MIAMI – A mysterious outage in transmission of live testimony from Pakistan has temporarily halted the South Florida trial of an elderly Muslim cleric accused of supporting terrorism.
The video feed to a Miami federal courtroom was cut off Tuesday and restoration efforts failed. Neither lawyers for 77-year-old Hafiz Khan nor the U.S. Justice Department could explain what happened Wednesday, but it caused the trial to be delayed until next week. Khan is standing trial in Florida, but some defense witnesses were supposed to testify by video feed from Pakistan.
Khan attorney Khurrum Wahid said he got a call from an unknown number at the Islamabad hotel where the witnesses were appearing in which the caller told him "they would cut off the feed." Wahid said officials at Pakistan's Interior and Foreign Affairs ministries with whom he had been in contact had no knowledge of the outage.
Wahid also said hotel employees told him men who appeared to be police officers were seen taking photos of people inside the building. Local technical staff who had been helping with the live video testimony failed to show up Wednesday, he added.
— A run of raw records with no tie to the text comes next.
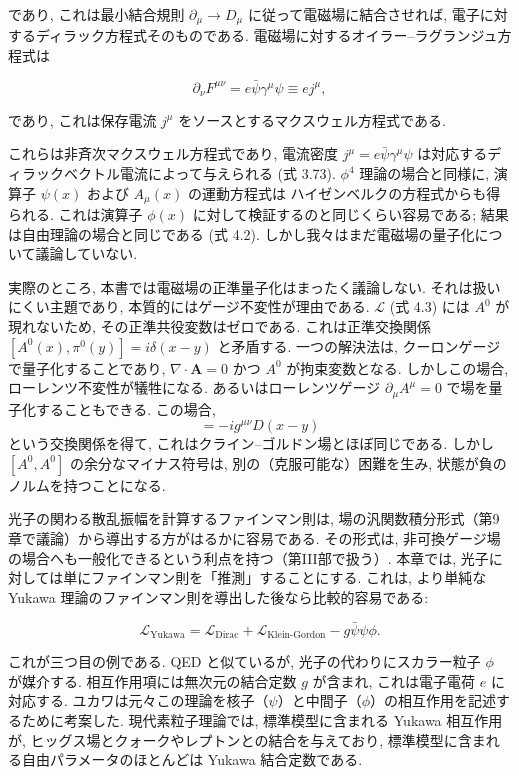 \documentclass[a4paper,12pt]{article}
\begin{document}
であり, これは最小結合規則 $\partial_\mu \to D_\mu$ に従って電磁場に結合させれば, 
電子に対するディラック方程式そのものである. 
電磁場に対するオイラー--ラグランジュ方程式は

\begin{equation*}
\partial_\nu F^{\mu\nu} = e \bar{\psi}\gamma^\mu \psi \equiv e j^\mu ,
\end{equation*}

であり, これは保存電流 $j^\mu$ をソースとするマクスウェル方程式である.

これらは非斉次マクスウェル方程式であり, 電流密度 
$j^\mu = e \bar{\psi}\gamma^\mu \psi$ は対応するディラックベクトル電流によって与えられる (式 3.73). 
$\phi^4$ 理論の場合と同様に, 演算子 $\psi(x)$ および $A_\mu(x)$ の運動方程式は
ハイゼンベルクの方程式からも得られる. 
これは演算子 $\phi(x)$ に対して検証するのと同じくらい容易である; 
結果は自由理論の場合と同じである (式 4.2). 
しかし我々はまだ電磁場の量子化について議論していない.

実際のところ, 本書では電磁場の正準量子化はまったく議論しない. 
それは扱いにくい主題であり, 本質的にはゲージ不変性が理由である. 
$\mathcal{L}$ (式 4.3) には $A^0$ が現れないため, その正準共役変数はゼロである. 
これは正準交換関係 $[A^0(x), \pi^0(y)] = i\delta(x-y)$ と矛盾する. 
一つの解決法は, クーロンゲージで量子化することであり, 
$\nabla \cdot \mathbf{A} = 0$ かつ $A^0$ が拘束変数となる. 
しかしこの場合, ローレンツ不変性が犠牲になる. 
あるいはローレンツゲージ $\partial_\mu A^\mu = 0$ で場を量子化することもできる. 
この場合, 
\begin{equation*}
[A^\mu(x), A^\nu(y)] = -ig^{\mu\nu}D(x-y)
\end{equation*}
という交換関係を得て, これはクライン--ゴルドン場とほぼ同じである. 
しかし $[A^0, A^0]$ の余分なマイナス符号は, 別の（克服可能な）困難を生み, 
状態が負のノルムを持つことになる.

光子の関わる散乱振幅を計算するファインマン則は, 
場の汎関数積分形式（第9章で議論）から導出する方がはるかに容易である. 
その形式は, 非可換ゲージ場の場合へも一般化できるという利点を持つ（第III部で扱う）. 
本章では, 光子に対しては単にファインマン則を「推測」することにする. 
これは, より単純な Yukawa 理論のファインマン則を導出した後なら比較的容易である:

\begin{equation*}
\mathcal{L}_{\text{Yukawa}} 
= \mathcal{L}_{\text{Dirac}} + \mathcal{L}_{\text{Klein-Gordon}} - g \bar{\psi}\psi \phi .
\end{equation*}

これが三つ目の例である. QED と似ているが, 光子の代わりにスカラー粒子 $\phi$ が媒介する. 
相互作用項には無次元の結合定数 $g$ が含まれ, これは電子電荷 $e$ に対応する. 
ユカワは元々この理論を核子（$\psi$）と中間子（$\phi$）の相互作用を記述するために考案した. 
現代素粒子理論では, 標準模型に含まれる Yukawa 相互作用が, 
ヒッグス場とクォークやレプトンとの結合を与えており, 
標準模型に含まれる自由パラメータのほとんどは Yukawa 結合定数である.
\end{document}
"They are concerned about their safety at this point," Wahid said.
Khan, imam at a Miami mosque, is charged with funneling at least $50,000 in cash to the Pakistani Taliban, which the U.S. lists as a violent terrorist organization and one that has long battled the Pakistani military. The witnesses in Pakistan were testifying on Khan's behalf, contending that money he sent was for family members and peaceful purposes, such as a religious school he owns in the Swat Valley.
Only one witness gave complete testimony: Ali Rehman, who claimed money Khan sent him was used mainly for family business and personal interests such as investment in a potato chip factory. A second witness, suspected Taliban fighter Noor Mohammed, only got as far as denying the Taliban connection when the feed went dead Tuesday.
Given the Pakistani outage, Wahid asked U.S. District Judge Robert Scola to allow the video testimony to be shifted to a third country, most likely the United Arab Emirates. Most of the 11 defense witnesses in Pakistan have either refused to travel to the U.S. to testify or have been unable to obtain visas in time.
A clearly frustrated Scola gave Wahid and federal prosecutors until Friday to figure out an alternative plan to either use the U.A.E. or have some witnesses travel to the U.S. Jurors were told to return Tuesday.
"One way or the other, that's the last accommodation I'm making," Scola said.
Assistant U.S. Attorney John Shipley, one of four prosecutors on the case, said an FBI attaché at the U.S. Embassy in Islamabad was unable to determine the cause of the outage after contacting six Pakistani agencies. Shipley accused Khan's defense team of trying to go "under the radar screen" by failing to obtain written Pakistani permission — as Scola had ordered — for the testimony to take place.
"The defense was trying to see how far along it could go before it was shut down," Shipley said.
Wahid, however, said he did his best to comply and that two Pakistani government agencies and the hotel staff were fully aware of what was taking place.
"We did everything we could possibly do. We did not thumb our nose at the court's order," he said.